We now need to calculate the similarity among all of the albums in our corpus. spaCy has a handy feature to do this for individual documents using cosine similarities, but because we are interested in pairwise comparisons of all the albums, let’s make this calculation ourselves using sklearn’s cosine similarity function:

# import the cosine similarity library from sklearn
from sklearn.metrics.pairwise import cosine_similarity
# calculate the cosine similarities from our vector dataframe
cos_sim = cosine_similarity(vector_df)

We now have a numpy matrix with 1,083 rows and 1,083 columns, with each value in the matrix representing the pairwise similarity between two albums in our corpus.

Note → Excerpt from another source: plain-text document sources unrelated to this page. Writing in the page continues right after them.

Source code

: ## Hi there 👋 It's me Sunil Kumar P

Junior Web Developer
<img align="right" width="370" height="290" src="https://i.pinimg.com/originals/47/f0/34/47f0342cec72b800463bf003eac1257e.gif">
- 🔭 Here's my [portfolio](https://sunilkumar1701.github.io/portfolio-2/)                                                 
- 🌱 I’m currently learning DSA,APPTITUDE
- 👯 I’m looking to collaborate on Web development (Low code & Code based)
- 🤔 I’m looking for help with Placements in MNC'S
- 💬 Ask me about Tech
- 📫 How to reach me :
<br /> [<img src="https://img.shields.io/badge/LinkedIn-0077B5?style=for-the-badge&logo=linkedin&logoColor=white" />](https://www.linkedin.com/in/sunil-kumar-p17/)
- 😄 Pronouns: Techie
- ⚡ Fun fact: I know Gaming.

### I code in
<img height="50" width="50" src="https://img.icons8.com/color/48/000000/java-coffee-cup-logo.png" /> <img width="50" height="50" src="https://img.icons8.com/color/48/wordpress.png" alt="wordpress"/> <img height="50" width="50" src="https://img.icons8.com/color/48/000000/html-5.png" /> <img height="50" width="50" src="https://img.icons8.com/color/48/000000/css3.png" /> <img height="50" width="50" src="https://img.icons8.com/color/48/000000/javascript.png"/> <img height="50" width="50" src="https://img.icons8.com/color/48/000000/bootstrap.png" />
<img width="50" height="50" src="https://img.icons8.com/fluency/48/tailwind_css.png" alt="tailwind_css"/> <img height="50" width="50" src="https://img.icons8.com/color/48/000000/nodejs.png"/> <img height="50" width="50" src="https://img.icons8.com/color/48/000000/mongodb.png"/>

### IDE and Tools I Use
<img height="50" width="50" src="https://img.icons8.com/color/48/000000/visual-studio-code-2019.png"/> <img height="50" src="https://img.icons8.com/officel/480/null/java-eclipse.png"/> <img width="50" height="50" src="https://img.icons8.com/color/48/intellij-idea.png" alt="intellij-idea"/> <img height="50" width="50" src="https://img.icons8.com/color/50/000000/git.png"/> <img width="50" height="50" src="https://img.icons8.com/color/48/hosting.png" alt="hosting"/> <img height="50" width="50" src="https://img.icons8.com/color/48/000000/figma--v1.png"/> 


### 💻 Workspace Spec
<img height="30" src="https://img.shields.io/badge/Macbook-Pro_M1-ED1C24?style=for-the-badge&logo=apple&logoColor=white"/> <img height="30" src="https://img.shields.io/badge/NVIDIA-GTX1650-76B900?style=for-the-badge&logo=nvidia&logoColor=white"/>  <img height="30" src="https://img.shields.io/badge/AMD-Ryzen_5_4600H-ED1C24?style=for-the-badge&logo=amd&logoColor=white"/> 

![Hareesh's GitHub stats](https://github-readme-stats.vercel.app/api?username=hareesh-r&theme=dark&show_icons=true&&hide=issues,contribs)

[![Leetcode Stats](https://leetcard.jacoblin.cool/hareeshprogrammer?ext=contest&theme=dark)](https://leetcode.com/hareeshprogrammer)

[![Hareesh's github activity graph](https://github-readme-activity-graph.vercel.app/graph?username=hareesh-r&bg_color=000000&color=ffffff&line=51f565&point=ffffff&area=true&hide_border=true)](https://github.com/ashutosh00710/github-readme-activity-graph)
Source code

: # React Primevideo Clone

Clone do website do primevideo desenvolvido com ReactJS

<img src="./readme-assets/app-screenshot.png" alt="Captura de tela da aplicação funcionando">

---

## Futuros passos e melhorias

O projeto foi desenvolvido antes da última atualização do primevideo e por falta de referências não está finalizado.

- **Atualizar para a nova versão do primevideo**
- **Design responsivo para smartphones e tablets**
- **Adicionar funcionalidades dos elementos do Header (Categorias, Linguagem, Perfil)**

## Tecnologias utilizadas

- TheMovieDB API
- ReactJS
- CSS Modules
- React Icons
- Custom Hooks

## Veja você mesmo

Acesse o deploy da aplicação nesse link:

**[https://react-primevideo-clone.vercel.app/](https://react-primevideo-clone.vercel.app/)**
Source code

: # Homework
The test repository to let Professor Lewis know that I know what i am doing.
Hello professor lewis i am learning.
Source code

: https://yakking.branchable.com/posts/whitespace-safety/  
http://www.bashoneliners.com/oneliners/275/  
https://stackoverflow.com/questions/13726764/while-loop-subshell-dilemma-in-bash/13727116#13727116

Step 3: Create the Edge List for the Network Visualization

We will use this numpy matrix, along with our original lyrics data frame, to create the edge list for our network visualization. The code below is somewhat complicated, but in essence we use the indices from the cosine similarity matrix to make selections of albums from our lyrics data frame. For each album in our data (the “source” albums), we identify the 5 most similar albums (the “target” albums), based on the cosine similarities computed from the 300 latent dimensions of our document vectors. We pull out other pieces of information about the source and target albums that will be helpful for making the network visualization, and include them in our edge list data structure.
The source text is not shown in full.